(Data for analysis)
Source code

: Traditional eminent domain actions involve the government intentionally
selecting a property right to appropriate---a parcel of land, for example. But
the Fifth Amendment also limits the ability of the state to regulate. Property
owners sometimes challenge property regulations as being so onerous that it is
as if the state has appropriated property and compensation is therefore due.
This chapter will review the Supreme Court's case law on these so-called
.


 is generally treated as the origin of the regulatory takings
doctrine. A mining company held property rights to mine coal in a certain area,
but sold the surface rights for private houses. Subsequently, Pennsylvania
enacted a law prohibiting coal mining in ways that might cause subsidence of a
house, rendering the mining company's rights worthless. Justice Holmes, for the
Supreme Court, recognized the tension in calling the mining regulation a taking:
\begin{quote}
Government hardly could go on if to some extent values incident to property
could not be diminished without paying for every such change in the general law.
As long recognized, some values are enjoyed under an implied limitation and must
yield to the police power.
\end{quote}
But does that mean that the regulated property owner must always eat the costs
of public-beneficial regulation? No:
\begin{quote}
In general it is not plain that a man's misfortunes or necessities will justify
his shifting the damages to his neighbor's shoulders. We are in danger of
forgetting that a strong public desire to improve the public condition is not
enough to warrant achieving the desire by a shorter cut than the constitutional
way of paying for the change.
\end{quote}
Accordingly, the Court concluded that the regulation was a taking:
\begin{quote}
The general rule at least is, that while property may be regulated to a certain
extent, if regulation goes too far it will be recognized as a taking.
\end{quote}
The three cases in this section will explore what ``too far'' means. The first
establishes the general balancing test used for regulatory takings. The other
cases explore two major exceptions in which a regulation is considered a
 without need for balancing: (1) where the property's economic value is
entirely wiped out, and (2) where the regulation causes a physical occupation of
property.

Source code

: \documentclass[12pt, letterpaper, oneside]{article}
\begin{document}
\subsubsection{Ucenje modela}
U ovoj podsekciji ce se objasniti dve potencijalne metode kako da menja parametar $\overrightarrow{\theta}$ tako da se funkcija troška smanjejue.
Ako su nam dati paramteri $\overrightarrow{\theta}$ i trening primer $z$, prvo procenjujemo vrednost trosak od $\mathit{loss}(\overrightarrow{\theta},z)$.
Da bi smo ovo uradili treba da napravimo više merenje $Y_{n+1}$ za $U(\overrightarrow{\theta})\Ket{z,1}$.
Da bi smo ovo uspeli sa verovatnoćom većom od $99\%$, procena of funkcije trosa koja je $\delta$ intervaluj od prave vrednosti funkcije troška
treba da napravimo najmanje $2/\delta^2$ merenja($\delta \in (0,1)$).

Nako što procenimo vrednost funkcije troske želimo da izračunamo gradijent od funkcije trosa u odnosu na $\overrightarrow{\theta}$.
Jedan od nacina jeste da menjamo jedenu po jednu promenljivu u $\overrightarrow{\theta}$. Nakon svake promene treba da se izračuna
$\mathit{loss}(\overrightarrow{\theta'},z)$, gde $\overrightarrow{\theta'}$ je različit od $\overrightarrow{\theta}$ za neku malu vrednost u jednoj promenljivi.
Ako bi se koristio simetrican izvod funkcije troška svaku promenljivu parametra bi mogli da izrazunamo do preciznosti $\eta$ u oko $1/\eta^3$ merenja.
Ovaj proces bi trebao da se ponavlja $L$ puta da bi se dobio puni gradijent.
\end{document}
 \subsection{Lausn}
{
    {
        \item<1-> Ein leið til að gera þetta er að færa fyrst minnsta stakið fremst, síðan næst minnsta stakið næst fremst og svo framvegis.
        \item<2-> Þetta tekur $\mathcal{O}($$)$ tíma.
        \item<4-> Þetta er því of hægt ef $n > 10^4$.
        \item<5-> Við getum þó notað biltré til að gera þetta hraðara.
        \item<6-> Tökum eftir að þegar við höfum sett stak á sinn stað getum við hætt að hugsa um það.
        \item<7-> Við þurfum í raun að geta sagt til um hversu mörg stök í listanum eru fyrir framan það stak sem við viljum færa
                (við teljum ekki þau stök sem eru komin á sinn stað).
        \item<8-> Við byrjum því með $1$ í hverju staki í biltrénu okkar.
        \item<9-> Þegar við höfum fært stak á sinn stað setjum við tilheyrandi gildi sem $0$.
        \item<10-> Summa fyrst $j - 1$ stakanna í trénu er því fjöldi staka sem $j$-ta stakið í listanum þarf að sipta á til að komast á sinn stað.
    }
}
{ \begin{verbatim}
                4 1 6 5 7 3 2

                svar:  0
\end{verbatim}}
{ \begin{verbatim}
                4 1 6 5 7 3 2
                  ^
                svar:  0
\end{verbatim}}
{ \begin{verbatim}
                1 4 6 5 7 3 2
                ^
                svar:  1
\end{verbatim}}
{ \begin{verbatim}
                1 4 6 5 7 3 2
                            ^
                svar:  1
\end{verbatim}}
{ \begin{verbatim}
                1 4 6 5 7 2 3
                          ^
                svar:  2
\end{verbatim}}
(End Data for analysis)
**What is expected**
Write out each entry again, leaving every word as it is.

**Expected output**
Source code

: Traditional eminent domain actions involve the government intentionally
selecting a property right to appropriate---a parcel of land, for example. But
the Fifth Amendment also limits the ability of the state to regulate. Property
owners sometimes challenge property regulations as being so onerous that it is
as if the state has appropriated property and compensation is therefore due.
This chapter will review the Supreme Court's case law on these so-called
.


 is generally treated as the origin of the regulatory takings
doctrine. A mining company held property rights to mine coal in a certain area,
but sold the surface rights for private houses. Subsequently, Pennsylvania
enacted a law prohibiting coal mining in ways that might cause subsidence of a
house, rendering the mining company's rights worthless. Justice Holmes, for the
Supreme Court, recognized the tension in calling the mining regulation a taking:
\begin{quote}
Government hardly could go on if to some extent values incident to property
could not be diminished without paying for every such change in the general law.
As long recognized, some values are enjoyed under an implied limitation and must
yield to the police power.
\end{quote}
But does that mean that the regulated property owner must always eat the costs
of public-beneficial regulation? No:
\begin{quote}
In general it is not plain that a man's misfortunes or necessities will justify
his shifting the damages to his neighbor's shoulders. We are in danger of
forgetting that a strong public desire to improve the public condition is not
enough to warrant achieving the desire by a shorter cut than the constitutional
way of paying for the change.
\end{quote}
Accordingly, the Court concluded that the regulation was a taking:
\begin{quote}
The general rule at least is, that while property may be regulated to a certain
extent, if regulation goes too far it will be recognized as a taking.
\end{quote}
The three cases in this section will explore what ``too far'' means. The first
establishes the general balancing test used for regulatory takings. The other
cases explore two major exceptions in which a regulation is considered a
 without need for balancing: (1) where the property's economic value is
entirely wiped out, and (2) where the regulation causes a physical occupation of
property.

Source code

: \documentclass[12pt, letterpaper, oneside]{article}
\begin{document}
\subsubsection{Ucenje modela}
U ovoj podsekciji ce se objasniti dve potencijalne metode kako da menja parametar $\overrightarrow{\theta}$ tako da se funkcija troška smanjejue.
Ako su nam dati paramteri $\overrightarrow{\theta}$ i trening primer $z$, prvo procenjujemo vrednost trosak od $\mathit{loss}(\overrightarrow{\theta},z)$.
Da bi smo ovo uradili treba da napravimo više merenje $Y_{n+1}$ za $U(\overrightarrow{\theta})\Ket{z,1}$.
Da bi smo ovo uspeli sa verovatnoćom većom od $99\%$, procena of funkcije trosa koja je $\delta$ intervaluj od prave vrednosti funkcije troška
treba da napravimo najmanje $2/\delta^2$ merenja($\delta \in (0,1)$).

Nako što procenimo vrednost funkcije troske želimo da izračunamo gradijent od funkcije trosa u odnosu na $\overrightarrow{\theta}$.
Jedan od nacina jeste da menjamo jedenu po jednu promenljivu u $\overrightarrow{\theta}$. Nakon svake promene treba da se izračuna
$\mathit{loss}(\overrightarrow{\theta'},z)$, gde $\overrightarrow{\theta'}$ je različit od $\overrightarrow{\theta}$ za neku malu vrednost u jednoj promenljivi.
Ako bi se koristio simetrican izvod funkcije troška svaku promenljivu parametra bi mogli da izrazunamo do preciznosti $\eta$ u oko $1/\eta^3$ merenja.
Ovaj proces bi trebao da se ponavlja $L$ puta da bi se dobio puni gradijent.
\end{document}
 \subsection{Lausn}
{
    {
        \item<1-> Ein leið til að gera þetta er að færa fyrst minnsta stakið fremst, síðan næst minnsta stakið næst fremst og svo framvegis.
        \item<2-> Þetta tekur $\mathcal{O}($$)$ tíma.
        \item<4-> Þetta er því of hægt ef $n > 10^4$.
        \item<5-> Við getum þó notað biltré til að gera þetta hraðara.
        \item<6-> Tökum eftir að þegar við höfum sett stak á sinn stað getum við hætt að hugsa um það.
        \item<7-> Við þurfum í raun að geta sagt til um hversu mörg stök í listanum eru fyrir framan það stak sem við viljum færa
                (við teljum ekki þau stök sem eru komin á sinn stað).
        \item<8-> Við byrjum því með $1$ í hverju staki í biltrénu okkar.
        \item<9-> Þegar við höfum fært stak á sinn stað setjum við tilheyrandi gildi sem $0$.
        \item<10-> Summa fyrst $j - 1$ stakanna í trénu er því fjöldi staka sem $j$-ta stakið í listanum þarf að sipta á til að komast á sinn stað.
    }
}
{ \begin{verbatim}
                4 1 6 5 7 3 2

                svar:  0
\end{verbatim}}
{ \begin{verbatim}
                4 1 6 5 7 3 2
                  ^
                svar:  0
\end{verbatim}}
{ \begin{verbatim}
                1 4 6 5 7 3 2
                ^
                svar:  1
\end{verbatim}}
{ \begin{verbatim}
                1 4 6 5 7 3 2
                            ^
                svar:  1
\end{verbatim}}
{ \begin{verbatim}
                1 4 6 5 7 2 3
                          ^
                svar:  2
\end{verbatim}}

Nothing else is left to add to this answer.